Visualizzazione post con etichetta Kagerman Pella. Mostra tutti i post
Visualizzazione post con etichetta Kagerman Pella. Mostra tutti i post

mercoledì 14 agosto 2019

Aniara ( Pella Kagerman , Hugo Lilja , 2018 )




Aniara (2018) on IMDb
Giudizio: 7/10

Il modello ispirativo cui fanno riferimento i registi Kagerman e Lija è il poema fantascentifico-filosofico omonimo scritto nel 1956 dal Premio Nobel svedese Harry Martinson: Aniara è il nome di una navicella dispersa nello spazio in seguito ad un incidente che l'ha costretta ad uscire dal sistema solare e a vagare nello spazio nella vana speranza di poter in qualche maniera rientrarvi.
Siamo in un futuro non troppo lontano, l'umanità ha necessità assoluta di emigrare dal pianeta che ha visto la nascita della nostra civiltà perchè quella (in)civiltà lo ha distrutto, deturpato, annichilito; la navicella Aniara, grottescamente strutturata nei suoi interni come un mega centro commerciale, dovrebbe portare, come un vascello traghettatore, i viaggiatori nelle colonie che nello spazio l'uomo ha costituito.
L'incidente sconvolgerà i piani, la destinazione non verrà mai raggiunta nonostante le bugie raccontate dall'equipaggio del vascello spaziale, e gli occupanti sono destinati alla morte lenta vagando per lo spazio infinito in un tempo che trascorre inesorabile e che mina i corpi e le menti dei viaggiatori, propensi a lasciarsi andare a impulsi autodistruttivi, a riunirsi in sette ascetiche adoratrici, tendenti alla violenza e alla sopraffazione, quella stessa che ha distrutto il pianeta.

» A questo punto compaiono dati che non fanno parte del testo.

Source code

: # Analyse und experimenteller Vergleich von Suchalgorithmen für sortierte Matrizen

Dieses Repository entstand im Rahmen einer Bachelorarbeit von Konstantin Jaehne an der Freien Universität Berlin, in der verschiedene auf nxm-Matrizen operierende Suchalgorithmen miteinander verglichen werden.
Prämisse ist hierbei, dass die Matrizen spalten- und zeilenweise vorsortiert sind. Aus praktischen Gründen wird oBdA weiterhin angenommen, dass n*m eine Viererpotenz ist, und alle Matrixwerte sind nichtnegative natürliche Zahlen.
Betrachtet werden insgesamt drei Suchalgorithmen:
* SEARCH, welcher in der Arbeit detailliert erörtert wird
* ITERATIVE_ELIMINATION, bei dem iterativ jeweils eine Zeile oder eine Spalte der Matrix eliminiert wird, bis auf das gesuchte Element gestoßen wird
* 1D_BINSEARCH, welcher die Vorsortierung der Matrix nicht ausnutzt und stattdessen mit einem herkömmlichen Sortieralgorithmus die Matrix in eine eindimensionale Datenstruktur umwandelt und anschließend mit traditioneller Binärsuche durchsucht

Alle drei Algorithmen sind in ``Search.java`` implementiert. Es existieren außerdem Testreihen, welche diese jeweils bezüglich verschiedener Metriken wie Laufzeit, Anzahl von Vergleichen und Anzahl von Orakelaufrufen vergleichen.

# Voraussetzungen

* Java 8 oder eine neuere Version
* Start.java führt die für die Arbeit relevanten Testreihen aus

Quando poi anche l'unica IA che riusciva a creare un temporaneo e nostalgico legame con la Terra attraverso la elaborazione di immagini che altro non erano che i processi mentali e mnemonici delle persone decide che è giunto il momento di abbandonarsi al suo destino, il clima nella astronave vira in maniera decisa verso il nichilismo e il senso di autodistruzione.
Nel momento in cui la fine si avvicina una umanità cieca e frammentata non riesce a fare altro che dare fondo ai suoi peggiori istinti in attesa che l'opera di annientamento venga compiuta e lo spazio infinito inghiotta i viaggiatori diretti verso le colonie del genere umano.
Raccontato con uno stile asciutto che non trascende mai nel genere fantascientifico puro, mantenendo invece quello sguardo moralistico-filosofico, Aniara degli esordienti Pella Kagerman e Hugo Lija che con gran coraggio hanno messo mano ad un'opera che, curiosamente, nonostante abbia importanti involontari riferimenti a problematiche attuali, non era mai stata utilizzata come ispirazione cinematografica, è lavoro che rispecchia pienamente il background dei due registi, quel cinema scandinavo austero, a volte cattivo, spesso nichilista che evita in maniera netta la possibilità che la pellicola possa guardare come modello al Kubrick di Odissea nello spazio ad esempio.